Davison v. Von Lingen, 113 U.S. 40 (1885), was a United States Supreme Court case in which the court held that a stipulation that a chartered ship was to sail from its current berth to a destination was a condition precedent to the contract, which was broken when the vessel did not sail directly to the destination. In the manner of cases named after ships, this case is also called The Whickham.

==Background==
On 1 August 1879, a charter-party was entered into between the owners of the steam-ship Whickham and the firm of A. Schumacher & Co., composed of George A. Von Lingen, Carl A. Von Lingen, and William G. Atkinson. The charter-party stipulated that the ship was "now sailed, or about to sail, from Benizaf, with cargo, for Philadelphia". Before signing the charter party, the charterers asked to have in it a guarantee that the steamer would reach Philadelphia in time to load a cargo for Europe in August, but this was refused. They declined to have inserted the words "sailed from, or loading at Benizaf."

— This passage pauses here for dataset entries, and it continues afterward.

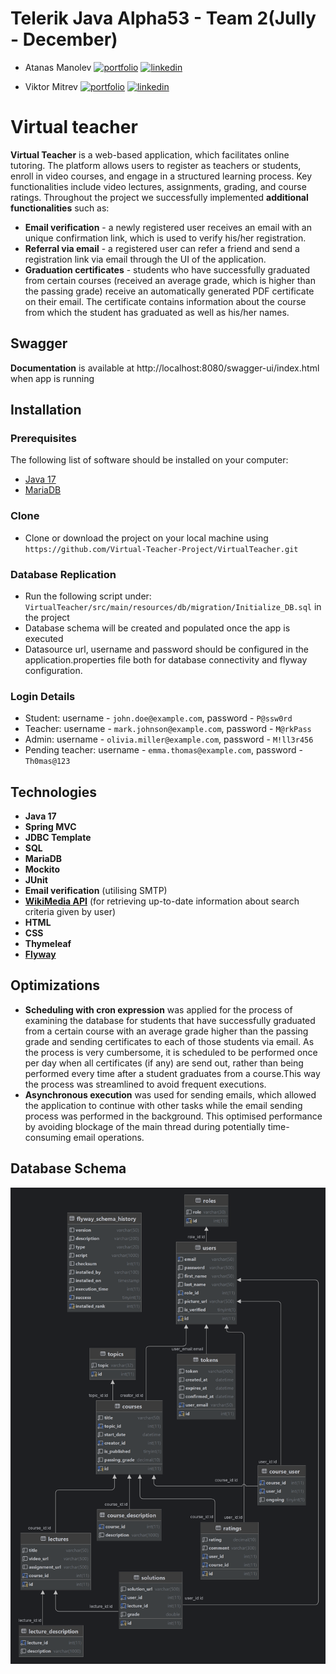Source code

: 
# Telerik Java Alpha53 - Team 2(Jully - December) 
- Atanas Manolev [![portfolio](https://img.shields.io/badge/github-000?style=for-the-badge&logo=ko-fi&logoColor=white)](https://github.com/amanolev) [![linkedin](https://img.shields.io/badge/linkedin-0A66C2?style=for-the-badge&logo=linkedin&logoColor=white)](https://www.linkedin.com/in/atanas-manolev-a67215251/)

- Viktor Mitrev [![portfolio](https://img.shields.io/badge/GitHUB-000?style=for-the-badge&logo=ko-fi&logoColor=white)](https://github.com/VikMit) [![linkedin](https://img.shields.io/badge/linkedin-0A66C2?style=for-the-badge&logo=linkedin&logoColor=white)](https://www.linkedin.com/in/vikmit7)

# Virtual teacher

__Virtual Teacher__ is a web-based application, which facilitates online tutoring. The platform allows users to register as teachers or students, enroll in video courses, and engage in a structured learning process. Key functionalities include video lectures, assignments, grading, and course ratings.
 Throughout the project we successfully implemented __additional functionalities__ such as:
- __Email verification__ - a newly registered user receives an email with an unique confirmation link, which is used to verify his/her registration.
- __Referral via email__ - a registered user can refer a friend and send a registration link via email through the UI of the application.
- __Graduation certificates__ - students who have successfully graduated from certain courses (received an average grade, which is higher than the passing grade) receive an automatically generated PDF certificate on their email. The certificate contains information about the course from which the student has graduated as well as his/her names.

## Swagger
 __Documentation__ is available at http://localhost:8080/swagger-ui/index.html when app is running

## Installation

### Prerequisites
The following list of software should be installed on your computer:
- [Java 17](https://www.oracle.com/java/technologies/javase/jdk17-archive-downloads.html)
- [MariaDB](https://mariadb.org/)

### Clone
- Clone or download the project on your local machine using `https://github.com/Virtual-Teacher-Project/VirtualTeacher.git`


### Database Replication
- Run the following script under: `VirtualTeacher/src/main/resources/db/migration/Initialize_DB.sql` in the project
- Database schema will be created and populated once the app is executed
- Datasource url, username and password should be configured in the application.properties file both for database connectivity and flyway configuration.


### Login Details

- Student: username - `john.doe@example.com`,  password - `P@ssw0rd`
- Teacher: username - `mark.johnson@example.com`,  password - `M@rkPass` 
- Admin: username - `olivia.miller@example.com`,  password - `M!ll3r456` 
- Pending teacher: username - `emma.thomas@example.com`,  password - `Th0mas@123` 

## Technologies

- **Java 17**
- **Spring MVC**
- **JDBC Template**
- **SQL**
- **MariaDB**
- **Mockito**
- **JUnit**
- **Email verification** (utilising SMTP)
- [**WikiMedia API**](https://www.mediawiki.org/wiki/API:Main_page) (for retrieving up-to-date information about search criteria given by user)
- **HTML**
- **CSS**
- **Thymeleaf**
- [**Flyway**](https://flywaydb.org/)
## Optimizations

- __Scheduling with cron expression__ was applied for the process of examining the database for students that have successfully graduated from a certain course with an average grade higher than the passing grade and sending certificates to each of those students via email. As the process is very cumbersome, it is scheduled to be performed once per day when all certificates (if any) are send out, rather than being performed every time after a student graduates from a course.This way the process was streamlined to avoid frequent executions.
- __Asynchronous execution__ was used for sending emails, which allowed the application to continue with other tasks while the email sending process was performed in the background. This optimised performance by avoiding blockage of the main thread during potentially time-consuming email operations.


## Database Schema
![](database-schema.png)




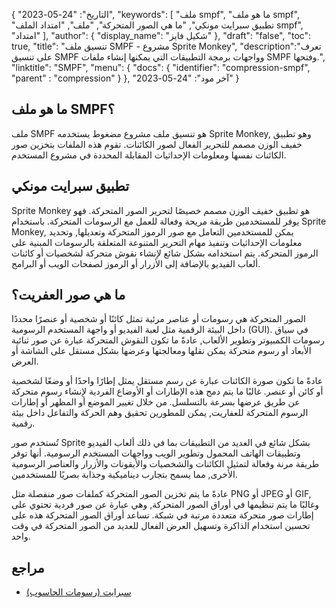 {
"التاريخ": "24-05-2023",
  "keywords": [
"ملف smpf",
"ما هو ملف smpf",
"تطبيق سبرايت مونكي",
"ما هي الصور المتحركة",
"ملف",
"امتداد الملف smpf",
"امتداد"
],
  "author": {
"display_name": "شكيل فايز"
},
"draft": "false",
"toc": true,
"title": "تنسيق ملف SMPF - مشروع Sprite Monkey",
  "description":"تعرف على تنسيق SMPF وواجهات برمجة التطبيقات التي يمكنها إنشاء ملفات SMPF وفتحها.",
"linktitle": "SMPF",
  "menu": {
    "docs": {
      "identifier": "compression-smpf",
"parent" : "compression"
}
},
"آخر مود": "24-05-2023"
}

## ما هو ملف SMPF؟

ملف SMPF هو تنسيق ملف مشروع مضغوط يستخدمه Sprite Monkey, وهو تطبيق خفيف الوزن مصمم للتحرير الفعال لصور الكائنات. تقوم هذه الملفات بتخزين صور الكائنات نفسها ومعلومات الإحداثيات المقابلة المحددة في مشروع المستخدم.

## تطبيق سبرايت مونكي

Sprite Monkey هو تطبيق خفيف الوزن مصمم خصيصًا لتحرير الصور المتحركة. فهو يوفر للمستخدمين طريقة مريحة وفعالة للعمل مع الرسومات المتحركة. باستخدام Sprite Monkey, يمكن للمستخدمين التعامل مع صور الرموز المتحركة وتعديلها, وتحديد معلومات الإحداثيات وتنفيذ مهام التحرير المتنوعة المتعلقة بالرسومات المبنية على الرموز المتحركة. يتم استخدامه بشكل شائع لإنشاء نقوش متحركة لشخصيات أو كائنات ألعاب الفيديو بالإضافة إلى الأزرار أو الرموز لصفحات الويب أو البرامج.

## ما هي صور العفريت؟

الصور المتحركة هي رسومات أو عناصر مرئية تمثل كائنًا أو شخصية أو عنصرًا محددًا داخل البيئة الرقمية مثل لعبة الفيديو أو واجهة المستخدم الرسومية (GUI). في سياق رسومات الكمبيوتر وتطوير الألعاب, عادةً ما تكون النقوش المتحركة عبارة عن صور ثنائية الأبعاد أو رسوم متحركة يمكن نقلها ومعالجتها وعرضها بشكل مستقل على الشاشة أو العرض.

عادةً ما تكون صورة الكائنات عبارة عن رسم مستقل يمثل إطارًا واحدًا أو وضعًا لشخصية أو كائن أو عنصر. غالبًا ما يتم دمج هذه الإطارات أو الأوضاع الفردية لإنشاء رسوم متحركة عن طريق عرضها بسرعة بالتسلسل. من خلال تغيير الموضع أو المظهر أو إطارات الرسوم المتحركة للعفاريت, يمكن للمطورين تحقيق وهم الحركة والتفاعل داخل بيئة رقمية.

تُستخدم صور Sprite بشكل شائع في العديد من التطبيقات بما في ذلك ألعاب الفيديو وتطبيقات الهاتف المحمول وتطوير الويب وواجهات المستخدم الرسومية. أنها توفر طريقة مرنة وفعالة لتمثيل الكائنات والشخصيات والأيقونات والأزرار والعناصر الرسومية الأخرى, مما يسمح بتجارب ديناميكية وجذابة بصريًا للمستخدمين.

عادةً ما يتم تخزين الصور المتحركة كملفات صور منفصلة مثل PNG أو JPEG أو GIF, وغالبًا ما يتم تنظيمها في أوراق الصور المتحركة, وهي عبارة عن صور فردية تحتوي على إطارات صور متحركة متعددة مرتبة في شبكة. تساعد أوراق الصور المتحركة هذه على تحسين استخدام الذاكرة وتسهيل العرض الفعال للعديد من الصور المتحركة في وقت واحد.

## مراجع
* [سبرايت (رسومات الحاسوب)](https://en.wikipedia.org/wiki/Sprite_(computer_graphics))

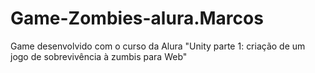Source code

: # Game-Zombies-alura.Marcos
 Game desenvolvido com o curso da Alura "Unity parte 1: criação de um jogo de sobrevivência à zumbis para Web"
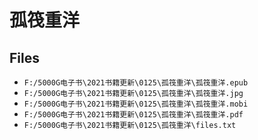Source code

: # 孤筏重洋

## Files

- `F:/5000G电子书\2021书籍更新\0125\孤筏重洋\孤筏重洋.epub`
- `F:/5000G电子书\2021书籍更新\0125\孤筏重洋\孤筏重洋.jpg`
- `F:/5000G电子书\2021书籍更新\0125\孤筏重洋\孤筏重洋.mobi`
- `F:/5000G电子书\2021书籍更新\0125\孤筏重洋\孤筏重洋.pdf`
- `F:/5000G电子书\2021书籍更新\0125\孤筏重洋\files.txt`
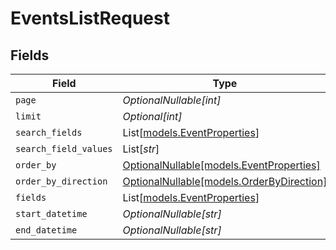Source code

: # EventsListRequest


## Fields

| Field                                                                      | Type                                                                       | Required                                                                   | Description                                                                |
| -------------------------------------------------------------------------- | -------------------------------------------------------------------------- | -------------------------------------------------------------------------- | -------------------------------------------------------------------------- |
| `page`                                                                     | *OptionalNullable[int]*                                                    | :heavy_minus_sign:                                                         | N/A                                                                        |
| `limit`                                                                    | *Optional[int]*                                                            | :heavy_minus_sign:                                                         | N/A                                                                        |
| `search_fields`                                                            | List[[models.EventProperties](../models/eventproperties.md)]               | :heavy_minus_sign:                                                         | N/A                                                                        |
| `search_field_values`                                                      | List[*str*]                                                                | :heavy_minus_sign:                                                         | N/A                                                                        |
| `order_by`                                                                 | [OptionalNullable[models.EventProperties]](../models/eventproperties.md)   | :heavy_minus_sign:                                                         | N/A                                                                        |
| `order_by_direction`                                                       | [OptionalNullable[models.OrderByDirection]](../models/orderbydirection.md) | :heavy_minus_sign:                                                         | N/A                                                                        |
| `fields`                                                                   | List[[models.EventProperties](../models/eventproperties.md)]               | :heavy_minus_sign:                                                         | N/A                                                                        |
| `start_datetime`                                                           | *OptionalNullable[str]*                                                    | :heavy_minus_sign:                                                         | N/A                                                                        |
| `end_datetime`                                                             | *OptionalNullable[str]*                                                    | :heavy_minus_sign:                                                         | N/A                                                                        |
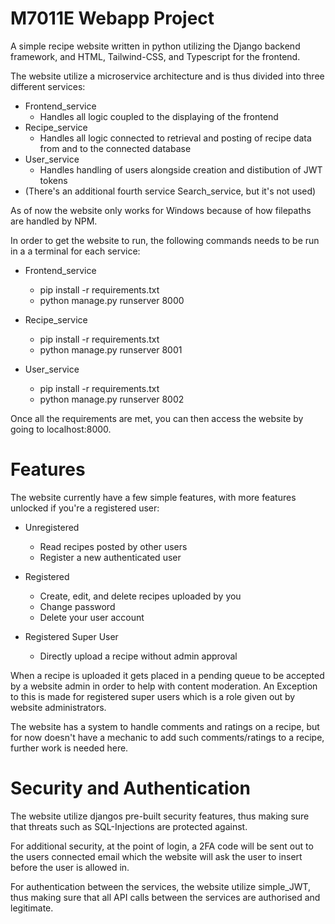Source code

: # M7011E Webapp Project

A simple recipe website written in python utilizing the Django backend framework, and HTML, Tailwind-CSS, and Typescript for the frontend. 

The website utilize a microservice architecture and is thus divided into three different services:

- Frontend_service
    - Handles all logic coupled to the displaying of the frontend
- Recipe_service
    - Handles all logic connected to retrieval and posting of recipe data from and to the connected database
- User_service
    - Handles handling of users alongside creation and distibution of JWT tokens
- (There's an additional fourth service Search_service, but it's not used)

As of now the website only works for Windows because of how filepaths are handled by NPM.

In order to get the website to run, the following commands needs to be run in a a terminal for each service:

- Frontend_service
    - pip install -r requirements.txt
    - python manage.py runserver 8000

- Recipe_service
    - pip install -r requirements.txt
    - python manage.py runserver 8001

- User_service
    - pip install -r requirements.txt
    - python manage.py runserver 8002

Once all the requirements are met, you can then access the website by going to localhost:8000.

# Features

The website currently have a few simple features, with more features unlocked if you're a registered user:

- Unregistered
    - Read recipes posted by other users
    - Register a new authenticated user

- Registered
    - Create, edit, and delete recipes uploaded by you
    - Change password
    - Delete your user account

- Registered Super User
    - Directly upload a recipe without admin approval

When a recipe is uploaded it gets placed in a pending queue to be accepted by a website admin in order to help with content moderation.
An Exception to this is made for registered super users which is a role given out by website administrators.

The website has a system to handle comments and ratings on a recipe, but for now doesn't have a mechanic to add such comments/ratings to a recipe, further work is needed here.

# Security and Authentication

The website utilize djangos pre-built security features, thus making sure that threats such as SQL-Injections are protected against. 

For additional security, at the point of login, a 2FA code will be sent out to the users connected email which the website will ask the user to insert before the user is allowed in.

For authentication between the services, the website utilize simple_JWT, thus making sure that all API calls between the services are authorised and legitimate. 
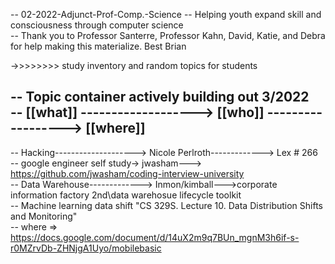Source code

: -- 02-2022-Adjunct-Prof-Comp.-Science -- Helping youth expand skill and consciousness through computer science  
-- Thank you to Professor Santerre, Professor Kahn, David, Katie, and Debra for help making this materialize. Best Brian 

->>>>>>>> study inventory and random topics for students

-- Topic container actively building out 3/2022  
-- [[what]] -------------------> [[who]]   ------------------> [[where]]  
--
--  Hacking--------------------> Nicole Perlroth-------------> Lex # 266  
--  google engineer self study-> jwasham---> https://github.com/jwasham/coding-interview-university  
--  Data Warehouse-------------> Inmon/kimball--->corporate information factory 2nd\data warehosue lifecycle toolkit  
-- Machine learning data shift "CS 329S. Lecture 10. Data Distribution Shifts and Monitoring"  
--    where => https://docs.google.com/document/d/14uX2m9q7BUn_mgnM3h6if-s-r0MZrvDb-ZHNjgA1Uyo/mobilebasic  
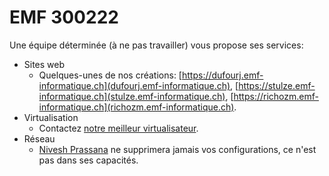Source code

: # EMF 300222
Une équipe déterminée (à ne pas travailler) vous propose ses services:
- Sites web 
	- Quelques-unes de nos créations: [https://dufourj.emf-informatique.ch](dufourj.emf-informatique.ch), [https://stulze.emf-informatique.ch](stulze.emf-informatique.ch), [https://richozm.emf-informatique.ch](richozm.emf-informatique.ch).
- Virtualisation
	- Contactez <a href="mailto:johan.dufour@studentfr.ch">notre meilleur virtualisateur</a>.
- Réseau
	- 	<a href="prassanan.emf-informatique.ch">Nivesh Prassana</a> ne supprimera jamais vos configurations, ce n'est pas dans ses capacités.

At the time, the steamer was at "Benizaf" (Note: It is unclear if this referred to Béni Saf, which is in current-day Algeria.) in Morocco, only three-elevenths loaded. On August 7, the ship left port intended to eventually reach Philadelphia, but it headed for a stop in Gibraltar. It left port again, now headed to Philadelphia, on August 9.

On learning when the steamer left Gibraltar, they proceeded to look for another vessel. The unloading of the steamer at Philadelphia was completed September 7, but the charterers repudiated the contract.

==Decision==
The contract was broken when the vessel was found not to have left on time.